I have a SpeedTouch 510v4 ADSL router connected to my ADSL line. I have an old pc with two Lan cards running mono wall. My plan was to use monowall for all the routing and nat work and simply use the Speedtouch as an ADSL modem. 

You can configure the SpeedTouch using special config files in to DHCP spoofing mode. This simply uses DHCP to pass the WAN address to the first client that connects. It then passes all traffic to that machine too, so no NAT is applied.

My problem is when I try this the DHCP info it sends back is very odd. When I hook it up directly to a PC this is the DHCP info it sends back.

IPAddress: 81.178.30.***
Sub Net: 255.255.255.0
Gateway:  62.241.161.***

Of course thats nonsence becuase the gateway should be on the local subnet otherwise it can't send the IP traffic onwards.

When I dial up with an old Speedtouch 330 usb modem on XP the info it gives is:

Clinet Address: 81.178.30.***
Server Address: 62.241.161.***

So its not hard to see where the speedtouch 510 is getting those addresses from. Is there some way to force monowall to route all traffic bound for the WAN interface  to the gateway address.

It is so close to working because the monowall firewall logs show its blocked inbound udp traffic.
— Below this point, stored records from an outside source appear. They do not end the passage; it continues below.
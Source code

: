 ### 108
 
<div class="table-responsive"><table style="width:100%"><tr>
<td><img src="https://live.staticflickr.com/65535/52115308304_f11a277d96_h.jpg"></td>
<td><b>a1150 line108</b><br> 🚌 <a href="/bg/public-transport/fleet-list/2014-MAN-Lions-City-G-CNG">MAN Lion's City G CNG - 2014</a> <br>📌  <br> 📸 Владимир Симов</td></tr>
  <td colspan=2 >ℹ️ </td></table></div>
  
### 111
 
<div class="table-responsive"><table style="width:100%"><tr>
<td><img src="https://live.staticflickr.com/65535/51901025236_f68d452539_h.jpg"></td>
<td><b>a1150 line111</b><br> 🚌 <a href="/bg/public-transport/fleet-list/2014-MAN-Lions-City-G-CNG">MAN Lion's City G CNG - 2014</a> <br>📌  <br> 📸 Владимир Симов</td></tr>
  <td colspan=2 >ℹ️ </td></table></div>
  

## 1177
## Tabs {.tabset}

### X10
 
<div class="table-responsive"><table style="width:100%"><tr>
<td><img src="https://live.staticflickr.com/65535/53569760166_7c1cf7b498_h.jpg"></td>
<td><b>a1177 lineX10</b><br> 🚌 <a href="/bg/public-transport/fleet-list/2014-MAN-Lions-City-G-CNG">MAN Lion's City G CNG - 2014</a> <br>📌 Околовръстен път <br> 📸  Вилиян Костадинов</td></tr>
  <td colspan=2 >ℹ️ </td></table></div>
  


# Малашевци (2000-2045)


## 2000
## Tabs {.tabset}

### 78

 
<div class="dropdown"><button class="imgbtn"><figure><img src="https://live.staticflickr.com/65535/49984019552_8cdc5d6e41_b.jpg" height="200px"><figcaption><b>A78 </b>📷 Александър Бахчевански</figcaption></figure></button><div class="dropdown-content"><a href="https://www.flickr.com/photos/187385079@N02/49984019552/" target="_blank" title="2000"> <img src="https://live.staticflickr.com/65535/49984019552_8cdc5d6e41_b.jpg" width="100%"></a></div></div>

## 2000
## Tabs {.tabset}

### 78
So its as though data is coming in on the WAN but can't be sent on it.

Any help would be greatly appreaciated.

Charlie
« Reply #1 on: August 02, 2007, 01:16:40 »
CharlieM *
Posts: 2

I still haven't solved the DHCP_SPOOFING problem with the SpeedTouch 510v4.
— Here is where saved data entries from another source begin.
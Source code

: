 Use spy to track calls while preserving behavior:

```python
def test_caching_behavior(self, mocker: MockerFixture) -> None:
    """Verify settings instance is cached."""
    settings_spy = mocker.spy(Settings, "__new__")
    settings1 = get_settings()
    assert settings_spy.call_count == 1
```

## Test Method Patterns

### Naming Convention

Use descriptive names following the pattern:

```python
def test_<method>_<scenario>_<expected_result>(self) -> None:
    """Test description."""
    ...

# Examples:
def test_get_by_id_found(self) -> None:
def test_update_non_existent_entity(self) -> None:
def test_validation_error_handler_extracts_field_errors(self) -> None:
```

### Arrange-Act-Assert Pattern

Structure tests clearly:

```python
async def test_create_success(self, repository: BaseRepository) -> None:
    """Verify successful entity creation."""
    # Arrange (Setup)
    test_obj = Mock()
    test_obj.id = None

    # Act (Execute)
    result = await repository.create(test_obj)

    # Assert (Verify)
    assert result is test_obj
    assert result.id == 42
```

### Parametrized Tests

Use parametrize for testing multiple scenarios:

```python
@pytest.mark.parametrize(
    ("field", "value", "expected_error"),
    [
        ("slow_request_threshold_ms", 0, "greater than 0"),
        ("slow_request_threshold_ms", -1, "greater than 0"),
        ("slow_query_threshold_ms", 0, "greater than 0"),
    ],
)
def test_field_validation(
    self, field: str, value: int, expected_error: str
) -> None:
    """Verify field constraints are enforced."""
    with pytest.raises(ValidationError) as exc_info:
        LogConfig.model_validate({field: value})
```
I have found a work around. I managed to set the router in "Bridged Ethernet" mode. This allows me to use PPPoE on MonoWall to connect to the SpeedTouch 510 using PPPoE. As I understand it this requires the ISP / Carrier to support PPPoE. Anyway this solution seems to be working well so I think I will abandon DHCP_SPOOFING for the time being.

Charlie
« Reply #2 on: August 02, 2007, 04:21:08 »
cmb *****
Posts: 851

You won't be able to get it to work if your ISP assigns a default gateway outside your WAN subnet. While Windows, ridiculously, will take anything you throw in as a default gateway and if it answers ARP it'll use it, FreeBSD won't add the default route if you give it a gateway outside your WAN subnet (the way it *should* be, IMO). Unfortunately that means if your ISP doesn't understand how networks are supposed to work and does something stupid like this, it leaves you screwed.

Glad you found a work around though.